Repeat exactly the opening lines of the records, ending with the line that contains "- **Cloud Provider**: AWS, Google".

==== PROVIDED ENTRIES

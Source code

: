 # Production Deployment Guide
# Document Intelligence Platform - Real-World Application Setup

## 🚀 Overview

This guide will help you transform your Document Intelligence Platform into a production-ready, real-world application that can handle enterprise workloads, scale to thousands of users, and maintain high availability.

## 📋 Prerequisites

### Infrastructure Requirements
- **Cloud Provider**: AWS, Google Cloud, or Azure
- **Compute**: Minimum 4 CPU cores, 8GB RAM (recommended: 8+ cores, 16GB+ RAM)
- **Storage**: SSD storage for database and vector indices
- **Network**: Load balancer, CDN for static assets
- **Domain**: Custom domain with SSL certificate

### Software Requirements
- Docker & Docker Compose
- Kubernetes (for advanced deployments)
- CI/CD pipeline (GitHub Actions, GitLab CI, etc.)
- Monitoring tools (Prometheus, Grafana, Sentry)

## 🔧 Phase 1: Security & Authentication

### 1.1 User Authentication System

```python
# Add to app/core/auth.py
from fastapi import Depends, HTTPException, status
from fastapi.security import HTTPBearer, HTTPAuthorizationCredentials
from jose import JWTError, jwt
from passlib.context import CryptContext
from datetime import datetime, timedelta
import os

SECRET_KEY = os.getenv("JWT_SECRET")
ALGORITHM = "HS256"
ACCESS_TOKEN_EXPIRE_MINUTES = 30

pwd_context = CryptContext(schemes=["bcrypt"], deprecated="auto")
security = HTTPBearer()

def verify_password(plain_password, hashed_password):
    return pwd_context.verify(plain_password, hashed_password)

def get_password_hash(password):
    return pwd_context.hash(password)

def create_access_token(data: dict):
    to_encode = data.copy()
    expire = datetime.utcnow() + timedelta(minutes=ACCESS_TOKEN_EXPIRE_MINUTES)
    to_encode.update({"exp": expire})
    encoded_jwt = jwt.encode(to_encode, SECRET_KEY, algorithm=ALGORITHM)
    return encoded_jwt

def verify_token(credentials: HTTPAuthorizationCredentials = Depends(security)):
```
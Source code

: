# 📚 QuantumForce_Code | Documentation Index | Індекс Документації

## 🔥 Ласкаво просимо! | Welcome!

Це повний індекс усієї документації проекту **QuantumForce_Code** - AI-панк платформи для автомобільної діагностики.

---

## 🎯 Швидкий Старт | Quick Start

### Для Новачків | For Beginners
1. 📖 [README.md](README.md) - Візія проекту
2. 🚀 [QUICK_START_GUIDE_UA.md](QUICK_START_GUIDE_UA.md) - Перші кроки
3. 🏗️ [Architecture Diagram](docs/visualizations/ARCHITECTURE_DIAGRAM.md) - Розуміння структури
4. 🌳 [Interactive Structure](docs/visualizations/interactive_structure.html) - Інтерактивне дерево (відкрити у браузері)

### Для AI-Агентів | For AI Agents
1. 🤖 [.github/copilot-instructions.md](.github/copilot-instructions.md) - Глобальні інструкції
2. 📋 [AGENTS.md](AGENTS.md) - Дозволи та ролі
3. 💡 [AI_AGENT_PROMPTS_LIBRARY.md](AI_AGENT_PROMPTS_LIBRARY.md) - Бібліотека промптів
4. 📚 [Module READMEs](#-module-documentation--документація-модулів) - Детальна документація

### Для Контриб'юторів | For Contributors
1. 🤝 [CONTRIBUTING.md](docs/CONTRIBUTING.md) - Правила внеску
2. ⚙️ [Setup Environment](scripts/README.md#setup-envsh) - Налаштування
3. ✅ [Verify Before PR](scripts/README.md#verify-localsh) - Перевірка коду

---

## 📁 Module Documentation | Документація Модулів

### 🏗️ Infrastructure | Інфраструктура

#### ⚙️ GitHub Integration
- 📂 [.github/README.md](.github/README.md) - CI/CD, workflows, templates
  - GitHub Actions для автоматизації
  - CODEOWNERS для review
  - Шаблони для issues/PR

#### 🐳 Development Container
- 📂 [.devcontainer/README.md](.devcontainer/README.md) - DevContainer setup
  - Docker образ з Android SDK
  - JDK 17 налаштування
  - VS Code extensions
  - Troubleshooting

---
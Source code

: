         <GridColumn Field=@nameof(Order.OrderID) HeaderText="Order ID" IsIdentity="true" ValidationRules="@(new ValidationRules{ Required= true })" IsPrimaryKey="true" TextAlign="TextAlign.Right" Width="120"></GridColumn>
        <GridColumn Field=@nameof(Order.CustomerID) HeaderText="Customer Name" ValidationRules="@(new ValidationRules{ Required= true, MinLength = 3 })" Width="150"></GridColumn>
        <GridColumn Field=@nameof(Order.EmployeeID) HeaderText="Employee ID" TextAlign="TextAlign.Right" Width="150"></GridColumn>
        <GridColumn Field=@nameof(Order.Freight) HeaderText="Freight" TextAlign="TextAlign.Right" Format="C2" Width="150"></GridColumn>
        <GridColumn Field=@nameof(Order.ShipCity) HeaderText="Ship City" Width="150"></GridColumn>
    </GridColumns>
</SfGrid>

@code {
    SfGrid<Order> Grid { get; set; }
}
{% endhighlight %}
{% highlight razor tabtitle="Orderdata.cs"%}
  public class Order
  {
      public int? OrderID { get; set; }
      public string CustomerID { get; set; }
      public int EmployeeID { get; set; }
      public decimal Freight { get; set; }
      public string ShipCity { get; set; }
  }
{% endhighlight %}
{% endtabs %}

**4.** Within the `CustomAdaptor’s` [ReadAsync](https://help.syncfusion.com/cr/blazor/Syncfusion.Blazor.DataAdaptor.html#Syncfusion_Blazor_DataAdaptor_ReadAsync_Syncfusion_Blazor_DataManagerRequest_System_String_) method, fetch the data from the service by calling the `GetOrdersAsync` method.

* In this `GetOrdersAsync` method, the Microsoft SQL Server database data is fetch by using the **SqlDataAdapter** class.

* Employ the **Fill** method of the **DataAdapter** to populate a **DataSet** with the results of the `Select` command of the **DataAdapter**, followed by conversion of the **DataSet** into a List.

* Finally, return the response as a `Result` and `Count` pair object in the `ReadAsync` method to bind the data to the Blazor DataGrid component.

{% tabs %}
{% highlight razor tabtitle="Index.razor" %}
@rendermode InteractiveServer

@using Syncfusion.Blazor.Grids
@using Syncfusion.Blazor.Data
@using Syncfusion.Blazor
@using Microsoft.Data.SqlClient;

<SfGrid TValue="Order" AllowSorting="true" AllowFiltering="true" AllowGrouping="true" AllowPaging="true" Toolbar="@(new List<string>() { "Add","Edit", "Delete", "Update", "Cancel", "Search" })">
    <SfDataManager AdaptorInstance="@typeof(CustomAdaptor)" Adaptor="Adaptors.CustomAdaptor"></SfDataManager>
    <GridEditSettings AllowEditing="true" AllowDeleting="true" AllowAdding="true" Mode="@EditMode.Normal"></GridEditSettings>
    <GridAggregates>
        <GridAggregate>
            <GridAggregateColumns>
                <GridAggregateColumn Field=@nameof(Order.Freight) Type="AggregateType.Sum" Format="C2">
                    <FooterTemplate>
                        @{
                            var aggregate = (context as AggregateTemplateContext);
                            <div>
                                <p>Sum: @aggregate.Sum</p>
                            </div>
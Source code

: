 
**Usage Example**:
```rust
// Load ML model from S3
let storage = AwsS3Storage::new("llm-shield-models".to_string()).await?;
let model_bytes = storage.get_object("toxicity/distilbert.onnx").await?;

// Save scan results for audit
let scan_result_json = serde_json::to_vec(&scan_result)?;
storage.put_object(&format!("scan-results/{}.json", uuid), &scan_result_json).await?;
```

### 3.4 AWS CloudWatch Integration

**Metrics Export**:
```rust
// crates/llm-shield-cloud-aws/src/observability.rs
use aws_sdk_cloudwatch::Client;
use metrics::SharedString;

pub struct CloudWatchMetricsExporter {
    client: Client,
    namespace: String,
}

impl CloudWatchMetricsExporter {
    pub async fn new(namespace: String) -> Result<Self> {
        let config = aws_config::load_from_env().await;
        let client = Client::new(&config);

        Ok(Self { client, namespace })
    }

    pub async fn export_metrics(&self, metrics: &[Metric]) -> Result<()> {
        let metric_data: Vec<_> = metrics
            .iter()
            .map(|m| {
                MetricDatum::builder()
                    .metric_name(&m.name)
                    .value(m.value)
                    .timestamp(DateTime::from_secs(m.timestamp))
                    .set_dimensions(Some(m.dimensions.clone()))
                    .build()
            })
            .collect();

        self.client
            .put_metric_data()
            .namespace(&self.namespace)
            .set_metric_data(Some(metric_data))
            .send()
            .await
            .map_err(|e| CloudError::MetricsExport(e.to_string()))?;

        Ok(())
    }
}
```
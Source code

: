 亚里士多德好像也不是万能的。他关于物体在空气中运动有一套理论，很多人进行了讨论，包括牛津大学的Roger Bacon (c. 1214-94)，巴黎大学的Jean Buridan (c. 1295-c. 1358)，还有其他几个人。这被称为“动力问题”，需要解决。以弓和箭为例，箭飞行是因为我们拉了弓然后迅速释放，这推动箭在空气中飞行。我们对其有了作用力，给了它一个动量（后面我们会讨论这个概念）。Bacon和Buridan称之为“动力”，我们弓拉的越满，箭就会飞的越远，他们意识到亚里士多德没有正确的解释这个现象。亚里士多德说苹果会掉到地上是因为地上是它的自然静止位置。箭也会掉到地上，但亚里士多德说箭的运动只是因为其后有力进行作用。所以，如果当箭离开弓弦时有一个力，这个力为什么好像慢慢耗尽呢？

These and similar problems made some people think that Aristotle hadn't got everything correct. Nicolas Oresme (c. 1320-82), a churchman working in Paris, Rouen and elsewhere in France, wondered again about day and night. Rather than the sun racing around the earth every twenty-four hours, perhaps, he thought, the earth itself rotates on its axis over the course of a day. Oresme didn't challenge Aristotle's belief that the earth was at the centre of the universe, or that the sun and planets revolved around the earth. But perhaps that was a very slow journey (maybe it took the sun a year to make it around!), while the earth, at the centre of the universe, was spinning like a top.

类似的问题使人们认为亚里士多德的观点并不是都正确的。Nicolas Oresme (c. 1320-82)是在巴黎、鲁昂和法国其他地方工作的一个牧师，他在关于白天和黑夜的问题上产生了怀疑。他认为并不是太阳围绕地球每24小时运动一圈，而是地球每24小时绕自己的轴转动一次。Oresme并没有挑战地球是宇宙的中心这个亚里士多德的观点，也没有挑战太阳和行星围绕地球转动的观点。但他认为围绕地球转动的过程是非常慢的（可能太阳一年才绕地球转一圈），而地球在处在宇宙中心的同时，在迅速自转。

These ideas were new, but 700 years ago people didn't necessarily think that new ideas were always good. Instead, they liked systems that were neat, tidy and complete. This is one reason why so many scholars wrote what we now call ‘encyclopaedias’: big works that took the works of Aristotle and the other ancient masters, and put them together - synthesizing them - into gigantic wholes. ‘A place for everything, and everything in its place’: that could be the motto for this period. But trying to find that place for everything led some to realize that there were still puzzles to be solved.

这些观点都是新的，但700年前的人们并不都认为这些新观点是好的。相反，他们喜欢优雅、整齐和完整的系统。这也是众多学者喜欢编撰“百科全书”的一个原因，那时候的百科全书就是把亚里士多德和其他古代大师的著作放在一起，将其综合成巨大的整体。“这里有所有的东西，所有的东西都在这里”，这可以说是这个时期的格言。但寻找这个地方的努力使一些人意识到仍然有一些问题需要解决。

========

• **RESPONSE TO THE TASK**
Source code

: # Production Deployment Guide
# Document Intelligence Platform - Real-World Application Setup

## 🚀 Overview

This guide will help you transform your Document Intelligence Platform into a production-ready, real-world application that can handle enterprise workloads, scale to thousands of users, and maintain high availability.

## 📋 Prerequisites

### Infrastructure Requirements
- **Cloud Provider**: AWS, Google Cloud, or Azure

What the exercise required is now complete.